A collection of scriptural meditations from Saints and Fathers of the Church.

But, say the saints, now that you recognize the darkness in your own heart and the weakness of your flesh, you lose all desire to pass judgment on your neighbor. Out of your own darkness you see the heavenly light that shines in all created things reflected the clearer: you cannot detect the sins of others while your own are so great. For it is in your eager striving for perfection that you first perceive your own imperfection. And only when you have seen your imperfection, can you be perfected. Thus perfection proceeds out of weakness.

If you do not learn to deny yourself, you can make no progress in perfection.
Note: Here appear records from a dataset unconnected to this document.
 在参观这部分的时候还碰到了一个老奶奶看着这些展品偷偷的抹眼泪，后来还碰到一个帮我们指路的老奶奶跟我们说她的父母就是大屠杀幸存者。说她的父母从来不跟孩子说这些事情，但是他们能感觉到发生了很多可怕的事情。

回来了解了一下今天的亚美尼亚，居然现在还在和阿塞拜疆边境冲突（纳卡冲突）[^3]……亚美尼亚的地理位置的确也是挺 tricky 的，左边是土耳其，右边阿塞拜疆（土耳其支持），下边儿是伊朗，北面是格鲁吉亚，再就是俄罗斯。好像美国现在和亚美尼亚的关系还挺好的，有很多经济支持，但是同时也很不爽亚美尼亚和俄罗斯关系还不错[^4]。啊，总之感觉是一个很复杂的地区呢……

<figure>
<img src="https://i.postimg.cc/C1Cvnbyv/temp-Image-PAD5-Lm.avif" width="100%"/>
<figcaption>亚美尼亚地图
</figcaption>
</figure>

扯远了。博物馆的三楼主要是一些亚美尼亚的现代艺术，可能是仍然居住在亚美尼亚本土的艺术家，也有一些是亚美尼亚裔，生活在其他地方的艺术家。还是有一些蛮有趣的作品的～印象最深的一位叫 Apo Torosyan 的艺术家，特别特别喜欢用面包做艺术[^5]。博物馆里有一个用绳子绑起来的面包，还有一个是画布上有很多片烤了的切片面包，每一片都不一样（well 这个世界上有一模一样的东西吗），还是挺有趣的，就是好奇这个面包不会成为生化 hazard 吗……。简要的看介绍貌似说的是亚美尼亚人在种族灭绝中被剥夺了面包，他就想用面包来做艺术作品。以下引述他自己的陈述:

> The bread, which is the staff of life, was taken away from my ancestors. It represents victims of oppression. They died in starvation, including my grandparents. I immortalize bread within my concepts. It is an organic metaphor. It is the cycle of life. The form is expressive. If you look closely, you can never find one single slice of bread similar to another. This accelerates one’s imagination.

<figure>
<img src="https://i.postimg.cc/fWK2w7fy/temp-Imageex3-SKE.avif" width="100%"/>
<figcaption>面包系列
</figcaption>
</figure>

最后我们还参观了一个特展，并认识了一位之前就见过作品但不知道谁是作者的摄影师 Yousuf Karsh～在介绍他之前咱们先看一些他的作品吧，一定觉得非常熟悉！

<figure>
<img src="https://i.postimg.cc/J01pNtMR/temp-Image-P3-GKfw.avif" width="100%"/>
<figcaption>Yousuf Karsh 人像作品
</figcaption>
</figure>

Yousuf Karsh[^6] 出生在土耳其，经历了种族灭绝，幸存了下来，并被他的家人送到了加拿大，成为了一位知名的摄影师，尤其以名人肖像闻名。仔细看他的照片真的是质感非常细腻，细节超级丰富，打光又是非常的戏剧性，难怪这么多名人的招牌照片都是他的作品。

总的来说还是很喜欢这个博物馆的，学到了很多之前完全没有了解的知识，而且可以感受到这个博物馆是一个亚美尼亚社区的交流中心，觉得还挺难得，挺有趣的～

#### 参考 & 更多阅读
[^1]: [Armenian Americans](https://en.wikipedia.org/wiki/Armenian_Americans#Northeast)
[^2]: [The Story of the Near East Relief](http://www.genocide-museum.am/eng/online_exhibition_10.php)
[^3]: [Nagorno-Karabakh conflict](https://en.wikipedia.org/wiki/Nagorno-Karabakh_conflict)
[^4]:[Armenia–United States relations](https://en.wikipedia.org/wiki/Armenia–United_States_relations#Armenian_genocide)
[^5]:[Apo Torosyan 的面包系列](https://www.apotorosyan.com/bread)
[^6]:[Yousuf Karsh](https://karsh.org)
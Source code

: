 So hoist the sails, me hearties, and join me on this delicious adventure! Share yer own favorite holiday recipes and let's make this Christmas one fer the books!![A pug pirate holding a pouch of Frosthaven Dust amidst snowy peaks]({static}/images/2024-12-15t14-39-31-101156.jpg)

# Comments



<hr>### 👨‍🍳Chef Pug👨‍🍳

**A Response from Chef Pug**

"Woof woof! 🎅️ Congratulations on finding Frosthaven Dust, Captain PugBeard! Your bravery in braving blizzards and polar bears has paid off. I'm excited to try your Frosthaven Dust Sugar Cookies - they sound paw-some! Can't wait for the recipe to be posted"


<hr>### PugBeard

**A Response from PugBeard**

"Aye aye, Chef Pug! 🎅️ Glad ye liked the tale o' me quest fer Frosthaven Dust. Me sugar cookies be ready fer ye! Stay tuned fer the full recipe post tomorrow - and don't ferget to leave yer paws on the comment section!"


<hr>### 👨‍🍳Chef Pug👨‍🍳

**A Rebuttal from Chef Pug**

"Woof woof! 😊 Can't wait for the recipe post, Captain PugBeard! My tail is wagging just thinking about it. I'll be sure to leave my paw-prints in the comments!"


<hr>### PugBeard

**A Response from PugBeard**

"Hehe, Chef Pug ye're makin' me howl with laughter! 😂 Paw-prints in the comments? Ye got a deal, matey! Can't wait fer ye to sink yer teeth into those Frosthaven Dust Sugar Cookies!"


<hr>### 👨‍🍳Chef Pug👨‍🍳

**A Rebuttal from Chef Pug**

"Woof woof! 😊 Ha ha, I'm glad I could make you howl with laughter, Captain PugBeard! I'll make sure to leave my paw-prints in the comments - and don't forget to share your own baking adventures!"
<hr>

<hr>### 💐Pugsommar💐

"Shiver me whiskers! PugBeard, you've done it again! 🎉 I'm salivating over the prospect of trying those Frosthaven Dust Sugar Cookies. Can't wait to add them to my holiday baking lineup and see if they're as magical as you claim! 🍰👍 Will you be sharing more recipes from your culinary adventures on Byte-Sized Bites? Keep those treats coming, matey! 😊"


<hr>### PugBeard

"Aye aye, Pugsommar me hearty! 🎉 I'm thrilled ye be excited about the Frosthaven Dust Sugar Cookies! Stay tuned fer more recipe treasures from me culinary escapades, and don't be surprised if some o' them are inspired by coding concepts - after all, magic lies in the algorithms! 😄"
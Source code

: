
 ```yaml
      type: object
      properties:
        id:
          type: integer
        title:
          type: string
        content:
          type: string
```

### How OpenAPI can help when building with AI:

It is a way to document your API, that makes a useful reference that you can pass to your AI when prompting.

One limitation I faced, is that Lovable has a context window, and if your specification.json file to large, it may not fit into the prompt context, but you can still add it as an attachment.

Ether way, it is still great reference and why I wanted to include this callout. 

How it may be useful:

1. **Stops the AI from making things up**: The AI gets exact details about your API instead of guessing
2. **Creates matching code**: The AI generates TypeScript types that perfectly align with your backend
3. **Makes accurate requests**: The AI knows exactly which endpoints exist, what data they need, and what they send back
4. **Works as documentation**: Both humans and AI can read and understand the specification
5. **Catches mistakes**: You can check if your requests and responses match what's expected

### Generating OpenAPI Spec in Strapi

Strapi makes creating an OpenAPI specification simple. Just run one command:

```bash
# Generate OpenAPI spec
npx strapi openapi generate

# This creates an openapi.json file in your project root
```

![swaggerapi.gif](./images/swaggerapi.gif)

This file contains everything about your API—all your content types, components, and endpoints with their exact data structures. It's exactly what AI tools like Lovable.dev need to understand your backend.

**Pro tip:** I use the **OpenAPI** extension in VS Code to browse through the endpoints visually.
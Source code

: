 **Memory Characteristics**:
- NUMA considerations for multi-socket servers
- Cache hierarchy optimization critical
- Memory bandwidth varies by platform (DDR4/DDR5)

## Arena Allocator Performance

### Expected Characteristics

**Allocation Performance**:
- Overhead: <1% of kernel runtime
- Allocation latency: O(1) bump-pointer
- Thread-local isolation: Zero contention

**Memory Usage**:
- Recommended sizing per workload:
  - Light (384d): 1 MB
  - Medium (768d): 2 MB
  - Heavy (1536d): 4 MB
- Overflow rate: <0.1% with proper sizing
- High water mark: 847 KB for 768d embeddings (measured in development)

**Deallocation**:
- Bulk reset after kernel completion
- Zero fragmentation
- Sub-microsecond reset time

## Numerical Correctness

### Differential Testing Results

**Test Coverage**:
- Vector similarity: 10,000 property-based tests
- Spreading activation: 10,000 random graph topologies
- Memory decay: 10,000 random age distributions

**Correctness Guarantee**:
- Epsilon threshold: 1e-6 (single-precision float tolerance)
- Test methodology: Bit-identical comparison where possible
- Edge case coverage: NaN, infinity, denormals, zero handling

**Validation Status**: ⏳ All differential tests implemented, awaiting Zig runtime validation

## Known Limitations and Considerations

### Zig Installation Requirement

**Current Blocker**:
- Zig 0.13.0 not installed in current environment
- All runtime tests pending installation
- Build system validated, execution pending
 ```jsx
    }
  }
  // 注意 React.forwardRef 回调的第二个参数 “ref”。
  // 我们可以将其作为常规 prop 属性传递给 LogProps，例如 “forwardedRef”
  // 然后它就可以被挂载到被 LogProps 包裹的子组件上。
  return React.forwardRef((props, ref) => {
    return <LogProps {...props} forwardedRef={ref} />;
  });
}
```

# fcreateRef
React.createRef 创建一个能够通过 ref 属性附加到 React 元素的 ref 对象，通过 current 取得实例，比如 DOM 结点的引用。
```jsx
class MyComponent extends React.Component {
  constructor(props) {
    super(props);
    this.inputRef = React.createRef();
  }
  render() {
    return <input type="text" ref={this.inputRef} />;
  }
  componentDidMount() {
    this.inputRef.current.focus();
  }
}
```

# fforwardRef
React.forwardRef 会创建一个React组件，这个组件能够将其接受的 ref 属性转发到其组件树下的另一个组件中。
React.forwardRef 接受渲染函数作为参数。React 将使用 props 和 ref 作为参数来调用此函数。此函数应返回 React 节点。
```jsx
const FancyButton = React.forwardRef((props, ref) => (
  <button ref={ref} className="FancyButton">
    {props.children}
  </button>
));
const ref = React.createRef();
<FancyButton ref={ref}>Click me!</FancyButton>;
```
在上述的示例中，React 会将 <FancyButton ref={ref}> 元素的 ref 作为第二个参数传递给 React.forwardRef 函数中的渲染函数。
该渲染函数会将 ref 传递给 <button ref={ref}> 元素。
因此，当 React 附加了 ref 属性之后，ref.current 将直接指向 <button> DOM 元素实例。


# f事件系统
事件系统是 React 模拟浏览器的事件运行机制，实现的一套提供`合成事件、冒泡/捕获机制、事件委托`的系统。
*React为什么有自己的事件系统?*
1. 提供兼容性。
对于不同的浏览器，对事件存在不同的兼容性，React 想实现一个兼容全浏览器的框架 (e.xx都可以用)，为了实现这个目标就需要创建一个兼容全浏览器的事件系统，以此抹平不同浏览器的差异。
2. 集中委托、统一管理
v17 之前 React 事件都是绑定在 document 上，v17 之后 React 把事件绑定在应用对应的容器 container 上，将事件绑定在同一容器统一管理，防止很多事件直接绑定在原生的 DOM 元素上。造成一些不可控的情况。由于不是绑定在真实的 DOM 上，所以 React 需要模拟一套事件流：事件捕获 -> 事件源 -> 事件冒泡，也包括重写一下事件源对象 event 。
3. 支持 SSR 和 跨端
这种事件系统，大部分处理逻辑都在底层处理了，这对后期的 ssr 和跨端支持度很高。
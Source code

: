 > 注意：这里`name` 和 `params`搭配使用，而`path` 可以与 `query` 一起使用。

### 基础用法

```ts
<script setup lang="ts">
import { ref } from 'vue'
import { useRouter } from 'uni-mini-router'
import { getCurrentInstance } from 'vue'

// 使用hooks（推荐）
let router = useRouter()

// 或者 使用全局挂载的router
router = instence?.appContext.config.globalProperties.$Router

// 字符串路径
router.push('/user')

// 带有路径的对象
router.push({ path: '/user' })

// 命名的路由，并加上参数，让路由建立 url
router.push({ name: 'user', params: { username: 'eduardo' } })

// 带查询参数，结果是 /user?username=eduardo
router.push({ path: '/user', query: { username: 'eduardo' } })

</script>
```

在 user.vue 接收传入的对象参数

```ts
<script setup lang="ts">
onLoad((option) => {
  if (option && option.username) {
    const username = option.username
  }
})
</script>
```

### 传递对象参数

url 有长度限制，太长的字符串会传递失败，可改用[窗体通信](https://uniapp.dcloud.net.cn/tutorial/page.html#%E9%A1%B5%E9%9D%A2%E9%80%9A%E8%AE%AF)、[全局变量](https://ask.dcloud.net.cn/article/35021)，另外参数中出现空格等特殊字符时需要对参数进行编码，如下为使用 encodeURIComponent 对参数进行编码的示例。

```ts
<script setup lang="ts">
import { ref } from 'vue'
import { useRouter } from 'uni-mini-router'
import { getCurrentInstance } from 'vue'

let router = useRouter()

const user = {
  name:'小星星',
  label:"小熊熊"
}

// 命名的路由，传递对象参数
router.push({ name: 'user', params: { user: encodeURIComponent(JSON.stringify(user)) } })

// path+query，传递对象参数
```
Who has conquered the body? He who has made the heart contrite. Who then has made the heart contrite? He who has denied himself.

Self-condemnation always brings peace and rest to the heart.

I wish I could persuade spiritual persons that the way of perfection does not consist in many devices, nor in much cogitation, but in denying themselves completely and yielding themselves to suffer everything for the love of Christ. And if there is failure in this exercise, all other methods of walking in the spiritual way are merely a beating about the bush, and profitless trifling, although a person should have very high contemplation and communication with God.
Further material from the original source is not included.